■ Records
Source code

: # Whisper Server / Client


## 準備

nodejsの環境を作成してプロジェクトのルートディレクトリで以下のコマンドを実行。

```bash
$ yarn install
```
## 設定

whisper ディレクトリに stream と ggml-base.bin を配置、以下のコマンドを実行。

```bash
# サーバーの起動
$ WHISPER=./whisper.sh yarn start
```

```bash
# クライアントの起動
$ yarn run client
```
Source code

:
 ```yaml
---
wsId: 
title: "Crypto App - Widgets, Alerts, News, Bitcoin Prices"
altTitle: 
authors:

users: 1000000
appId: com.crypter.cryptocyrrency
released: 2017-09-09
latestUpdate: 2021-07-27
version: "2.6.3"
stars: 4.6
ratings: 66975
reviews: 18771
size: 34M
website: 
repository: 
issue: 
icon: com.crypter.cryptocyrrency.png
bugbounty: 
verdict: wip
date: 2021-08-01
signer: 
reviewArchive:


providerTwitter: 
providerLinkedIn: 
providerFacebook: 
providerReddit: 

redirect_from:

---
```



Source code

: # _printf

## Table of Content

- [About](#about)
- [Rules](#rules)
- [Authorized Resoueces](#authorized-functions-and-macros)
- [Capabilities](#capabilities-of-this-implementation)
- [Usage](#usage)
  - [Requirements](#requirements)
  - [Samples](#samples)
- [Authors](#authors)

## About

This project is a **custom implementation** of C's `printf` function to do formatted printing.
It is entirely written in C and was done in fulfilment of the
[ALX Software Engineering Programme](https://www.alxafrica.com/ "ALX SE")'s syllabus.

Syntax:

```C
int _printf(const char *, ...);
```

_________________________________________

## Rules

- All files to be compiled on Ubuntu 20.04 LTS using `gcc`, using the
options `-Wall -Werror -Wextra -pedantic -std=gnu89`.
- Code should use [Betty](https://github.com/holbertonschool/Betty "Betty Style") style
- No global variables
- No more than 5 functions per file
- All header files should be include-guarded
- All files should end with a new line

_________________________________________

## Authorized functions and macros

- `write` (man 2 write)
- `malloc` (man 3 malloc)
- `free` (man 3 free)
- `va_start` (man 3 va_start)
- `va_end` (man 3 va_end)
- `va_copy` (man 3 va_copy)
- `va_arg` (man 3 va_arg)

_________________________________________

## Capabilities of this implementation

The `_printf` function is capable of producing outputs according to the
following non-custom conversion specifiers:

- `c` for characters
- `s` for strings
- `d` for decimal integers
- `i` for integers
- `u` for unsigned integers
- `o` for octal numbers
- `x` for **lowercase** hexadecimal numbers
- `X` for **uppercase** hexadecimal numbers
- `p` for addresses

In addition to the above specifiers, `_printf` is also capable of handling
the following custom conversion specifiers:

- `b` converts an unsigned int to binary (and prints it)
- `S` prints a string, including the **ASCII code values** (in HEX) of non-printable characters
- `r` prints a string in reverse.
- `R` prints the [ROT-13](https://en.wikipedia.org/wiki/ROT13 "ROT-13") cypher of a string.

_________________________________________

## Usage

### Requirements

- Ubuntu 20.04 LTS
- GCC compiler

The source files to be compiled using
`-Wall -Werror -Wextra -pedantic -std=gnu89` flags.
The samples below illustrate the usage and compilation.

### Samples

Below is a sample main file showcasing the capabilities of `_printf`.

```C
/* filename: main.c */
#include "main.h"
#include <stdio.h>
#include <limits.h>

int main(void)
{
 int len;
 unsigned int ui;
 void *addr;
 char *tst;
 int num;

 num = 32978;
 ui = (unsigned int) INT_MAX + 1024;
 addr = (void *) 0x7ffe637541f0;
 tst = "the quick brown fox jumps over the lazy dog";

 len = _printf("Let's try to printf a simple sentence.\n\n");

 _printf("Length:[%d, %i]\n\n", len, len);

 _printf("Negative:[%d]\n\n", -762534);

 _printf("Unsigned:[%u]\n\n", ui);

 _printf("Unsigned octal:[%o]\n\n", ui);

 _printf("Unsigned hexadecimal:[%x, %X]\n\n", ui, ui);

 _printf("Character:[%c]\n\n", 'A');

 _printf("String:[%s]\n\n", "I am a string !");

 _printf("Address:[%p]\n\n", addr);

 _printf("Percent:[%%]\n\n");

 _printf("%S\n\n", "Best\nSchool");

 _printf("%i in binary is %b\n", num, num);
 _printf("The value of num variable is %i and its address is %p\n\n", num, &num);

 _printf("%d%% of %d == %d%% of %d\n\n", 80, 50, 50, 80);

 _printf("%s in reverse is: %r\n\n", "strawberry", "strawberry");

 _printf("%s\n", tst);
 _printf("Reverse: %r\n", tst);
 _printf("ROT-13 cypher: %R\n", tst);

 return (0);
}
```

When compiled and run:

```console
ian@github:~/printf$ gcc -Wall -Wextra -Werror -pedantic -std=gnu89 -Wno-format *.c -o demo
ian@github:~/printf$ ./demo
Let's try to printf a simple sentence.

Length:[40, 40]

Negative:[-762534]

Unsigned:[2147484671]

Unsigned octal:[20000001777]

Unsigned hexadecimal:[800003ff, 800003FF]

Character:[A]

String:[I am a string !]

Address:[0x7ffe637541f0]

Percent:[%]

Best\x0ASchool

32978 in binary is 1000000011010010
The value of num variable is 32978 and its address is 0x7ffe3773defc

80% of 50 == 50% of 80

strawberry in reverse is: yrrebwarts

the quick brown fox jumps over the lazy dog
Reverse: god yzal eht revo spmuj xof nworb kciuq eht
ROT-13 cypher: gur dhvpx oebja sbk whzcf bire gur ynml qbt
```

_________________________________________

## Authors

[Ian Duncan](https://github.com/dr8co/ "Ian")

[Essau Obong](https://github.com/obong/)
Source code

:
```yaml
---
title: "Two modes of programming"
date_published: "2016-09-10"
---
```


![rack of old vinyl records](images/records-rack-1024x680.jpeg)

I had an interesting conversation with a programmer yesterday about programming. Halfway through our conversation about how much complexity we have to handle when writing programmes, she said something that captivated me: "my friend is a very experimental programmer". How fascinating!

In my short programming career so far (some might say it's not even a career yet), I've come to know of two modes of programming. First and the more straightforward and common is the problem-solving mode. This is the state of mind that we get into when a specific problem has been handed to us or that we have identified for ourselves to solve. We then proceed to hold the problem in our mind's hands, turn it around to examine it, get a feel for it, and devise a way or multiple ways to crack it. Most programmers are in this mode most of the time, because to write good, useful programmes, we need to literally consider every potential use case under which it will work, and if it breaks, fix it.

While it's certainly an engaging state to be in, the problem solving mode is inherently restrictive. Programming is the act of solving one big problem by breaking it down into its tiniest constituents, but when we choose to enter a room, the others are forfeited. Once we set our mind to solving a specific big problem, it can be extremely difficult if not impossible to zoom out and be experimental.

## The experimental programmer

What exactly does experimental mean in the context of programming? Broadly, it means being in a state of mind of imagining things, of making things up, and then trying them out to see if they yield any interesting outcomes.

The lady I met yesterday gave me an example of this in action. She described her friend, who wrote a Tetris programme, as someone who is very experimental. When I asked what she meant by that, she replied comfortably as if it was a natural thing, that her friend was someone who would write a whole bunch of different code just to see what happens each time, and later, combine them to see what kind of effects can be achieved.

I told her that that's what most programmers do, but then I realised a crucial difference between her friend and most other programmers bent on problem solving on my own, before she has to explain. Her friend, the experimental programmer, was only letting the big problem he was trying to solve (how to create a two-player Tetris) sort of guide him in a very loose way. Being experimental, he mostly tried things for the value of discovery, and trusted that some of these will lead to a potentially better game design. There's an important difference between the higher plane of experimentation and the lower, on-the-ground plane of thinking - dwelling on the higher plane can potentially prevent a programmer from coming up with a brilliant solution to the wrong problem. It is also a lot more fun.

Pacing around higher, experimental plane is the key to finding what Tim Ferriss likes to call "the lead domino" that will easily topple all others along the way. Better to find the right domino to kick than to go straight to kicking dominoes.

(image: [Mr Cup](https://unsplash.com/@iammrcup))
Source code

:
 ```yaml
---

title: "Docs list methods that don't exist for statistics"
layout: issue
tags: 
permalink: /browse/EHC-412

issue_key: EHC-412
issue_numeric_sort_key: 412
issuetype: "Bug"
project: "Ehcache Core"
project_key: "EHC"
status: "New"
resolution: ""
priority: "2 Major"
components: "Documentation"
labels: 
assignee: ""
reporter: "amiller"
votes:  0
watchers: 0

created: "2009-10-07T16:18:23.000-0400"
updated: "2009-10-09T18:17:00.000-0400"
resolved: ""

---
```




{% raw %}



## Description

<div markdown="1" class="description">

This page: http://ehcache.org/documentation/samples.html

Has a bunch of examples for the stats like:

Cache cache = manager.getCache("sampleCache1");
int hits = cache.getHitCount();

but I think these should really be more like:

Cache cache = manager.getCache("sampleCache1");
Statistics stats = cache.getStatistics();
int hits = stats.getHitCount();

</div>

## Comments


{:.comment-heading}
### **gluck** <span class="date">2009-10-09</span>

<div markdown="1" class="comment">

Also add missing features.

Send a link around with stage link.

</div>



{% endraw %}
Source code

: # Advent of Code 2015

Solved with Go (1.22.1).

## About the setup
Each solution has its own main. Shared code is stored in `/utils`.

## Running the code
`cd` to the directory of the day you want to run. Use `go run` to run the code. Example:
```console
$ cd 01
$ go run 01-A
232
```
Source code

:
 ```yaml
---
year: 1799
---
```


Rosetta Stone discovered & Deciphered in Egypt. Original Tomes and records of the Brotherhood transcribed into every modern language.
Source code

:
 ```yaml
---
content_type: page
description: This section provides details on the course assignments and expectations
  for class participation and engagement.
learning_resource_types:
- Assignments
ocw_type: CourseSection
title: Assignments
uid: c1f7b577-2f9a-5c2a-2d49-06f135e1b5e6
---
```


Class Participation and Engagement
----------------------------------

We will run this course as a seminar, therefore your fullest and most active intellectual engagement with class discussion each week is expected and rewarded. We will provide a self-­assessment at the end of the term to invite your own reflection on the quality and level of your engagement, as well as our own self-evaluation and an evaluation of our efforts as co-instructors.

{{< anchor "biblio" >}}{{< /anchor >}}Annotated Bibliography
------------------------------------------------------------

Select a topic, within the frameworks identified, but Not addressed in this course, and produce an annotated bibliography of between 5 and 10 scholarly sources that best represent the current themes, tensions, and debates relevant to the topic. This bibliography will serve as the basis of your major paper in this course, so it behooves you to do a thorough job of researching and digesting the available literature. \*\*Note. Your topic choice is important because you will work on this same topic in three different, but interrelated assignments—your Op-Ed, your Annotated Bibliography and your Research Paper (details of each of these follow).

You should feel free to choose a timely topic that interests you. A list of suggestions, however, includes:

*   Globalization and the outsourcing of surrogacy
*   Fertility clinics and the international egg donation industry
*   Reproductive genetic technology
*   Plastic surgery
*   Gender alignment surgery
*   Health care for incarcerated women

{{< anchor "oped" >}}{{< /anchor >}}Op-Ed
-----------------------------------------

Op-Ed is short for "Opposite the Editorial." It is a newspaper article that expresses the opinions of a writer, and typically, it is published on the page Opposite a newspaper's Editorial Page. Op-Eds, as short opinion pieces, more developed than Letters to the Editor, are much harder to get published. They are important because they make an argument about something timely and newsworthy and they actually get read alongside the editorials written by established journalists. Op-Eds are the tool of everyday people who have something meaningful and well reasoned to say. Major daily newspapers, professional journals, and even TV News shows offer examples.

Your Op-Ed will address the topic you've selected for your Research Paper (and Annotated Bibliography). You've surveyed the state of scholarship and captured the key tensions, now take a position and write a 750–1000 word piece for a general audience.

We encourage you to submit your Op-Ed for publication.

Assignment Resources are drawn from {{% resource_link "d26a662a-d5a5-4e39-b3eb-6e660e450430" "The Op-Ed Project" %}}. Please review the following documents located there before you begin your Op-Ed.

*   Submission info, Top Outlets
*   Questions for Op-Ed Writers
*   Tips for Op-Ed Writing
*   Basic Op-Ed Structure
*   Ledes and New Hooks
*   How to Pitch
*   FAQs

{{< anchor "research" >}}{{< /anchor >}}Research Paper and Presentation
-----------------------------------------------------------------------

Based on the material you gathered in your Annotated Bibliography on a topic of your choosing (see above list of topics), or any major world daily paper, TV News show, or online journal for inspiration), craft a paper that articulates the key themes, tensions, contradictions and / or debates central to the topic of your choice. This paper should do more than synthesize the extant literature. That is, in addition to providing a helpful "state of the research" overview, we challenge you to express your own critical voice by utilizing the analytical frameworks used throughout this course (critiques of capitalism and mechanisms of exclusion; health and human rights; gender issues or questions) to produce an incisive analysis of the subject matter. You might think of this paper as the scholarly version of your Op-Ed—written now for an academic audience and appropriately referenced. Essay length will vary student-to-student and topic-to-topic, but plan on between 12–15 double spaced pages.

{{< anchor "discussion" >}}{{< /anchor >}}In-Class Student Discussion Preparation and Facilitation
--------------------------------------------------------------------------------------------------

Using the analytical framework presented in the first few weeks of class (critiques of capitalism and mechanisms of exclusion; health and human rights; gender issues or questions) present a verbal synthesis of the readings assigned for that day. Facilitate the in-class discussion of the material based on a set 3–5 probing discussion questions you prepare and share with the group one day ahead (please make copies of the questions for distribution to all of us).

■ Prompt
Reply with nothing but the number of lines in the data that include the word "jumps".

■ Exercise solution
2